**EXERCISE OBJECTIVE**
Look below for the line that contains "A modern, performant", then copy it and each following line exactly, through and including the line that contains "- 💾 **Image Caching** for smooth performance".

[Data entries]
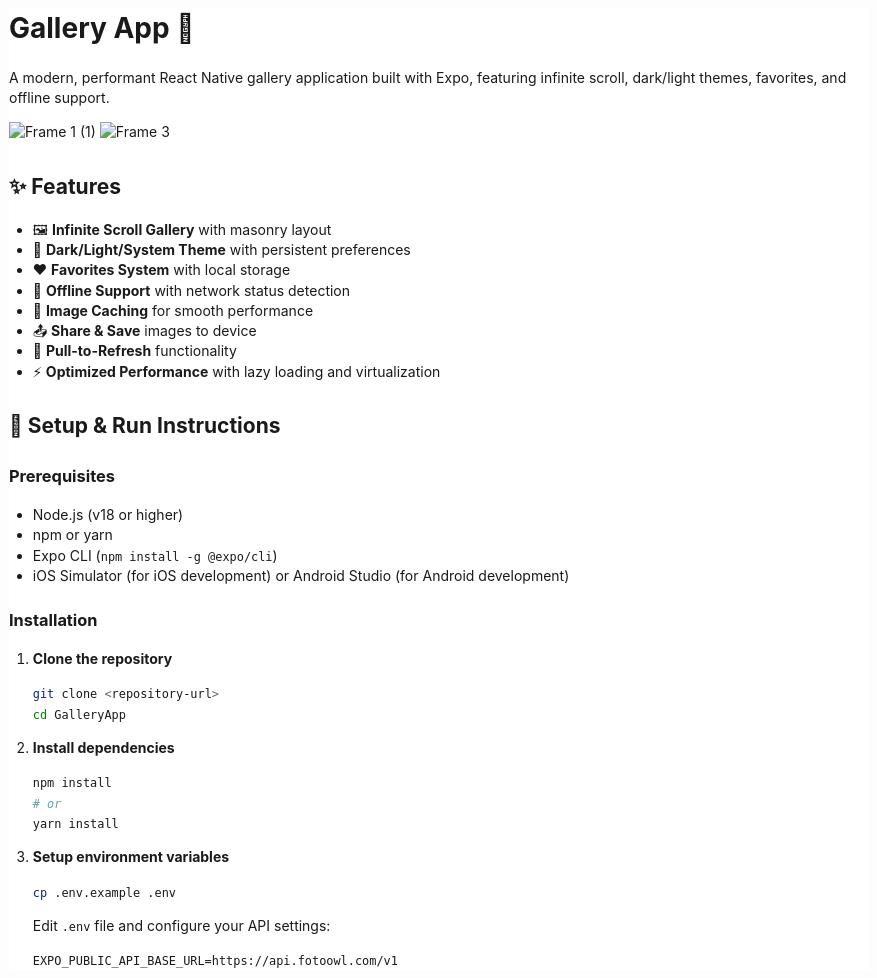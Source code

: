 # Gallery App 📸

A modern, performant React Native gallery application built with Expo, featuring infinite scroll, dark/light themes, favorites, and offline support.

<img width="1179" height="847" alt="Frame 1 (1)" src="https://github.com/user-attachments/assets/b7576031-20d7-48e9-8cad-e803625087d7" />

<img width="1179" height="847" alt="Frame 3" src="https://github.com/user-attachments/assets/68e12dab-34ed-4430-8c82-adb9bc21a739" />



## ✨ Features

- 🖼️ **Infinite Scroll Gallery** with masonry layout
- 🌙 **Dark/Light/System Theme** with persistent preferences
- ❤️ **Favorites System** with local storage
- 📱 **Offline Support** with network status detection
- 💾 **Image Caching** for smooth performance
- 📤 **Share & Save** images to device
- 🔄 **Pull-to-Refresh** functionality
- ⚡ **Optimized Performance** with lazy loading and virtualization

## 🚀 Setup & Run Instructions

### Prerequisites

- Node.js (v18 or higher)
- npm or yarn
- Expo CLI (`npm install -g @expo/cli`)
- iOS Simulator (for iOS development) or Android Studio (for Android development)

### Installation

1. **Clone the repository**
   ```bash
   git clone <repository-url>
   cd GalleryApp
   ```

2. **Install dependencies**
   ```bash
   npm install
   # or
   yarn install
   ```

3. **Setup environment variables**
   ```bash
   cp .env.example .env
   ```
   
   Edit `.env` file and configure your API settings:
   ```env
   EXPO_PUBLIC_API_BASE_URL=https://api.fotoowl.com/v1
   ```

**ANSWER BOX**
A modern, performant React Native gallery application built with Expo, featuring infinite scroll, dark/light themes, favorites, and offline support.

<img width="1179" height="847" alt="Frame 1 (1)" src="https://github.com/user-attachments/assets/b7576031-20d7-48e9-8cad-e803625087d7" />

<img width="1179" height="847" alt="Frame 3" src="https://github.com/user-attachments/assets/68e12dab-34ed-4430-8c82-adb9bc21a739" />



## ✨ Features

- 🖼️ **Infinite Scroll Gallery** with masonry layout
- 🌙 **Dark/Light/System Theme** with persistent preferences
- ❤️ **Favorites System** with local storage
- 📱 **Offline Support** with network status detection
- 💾 **Image Caching** for smooth performance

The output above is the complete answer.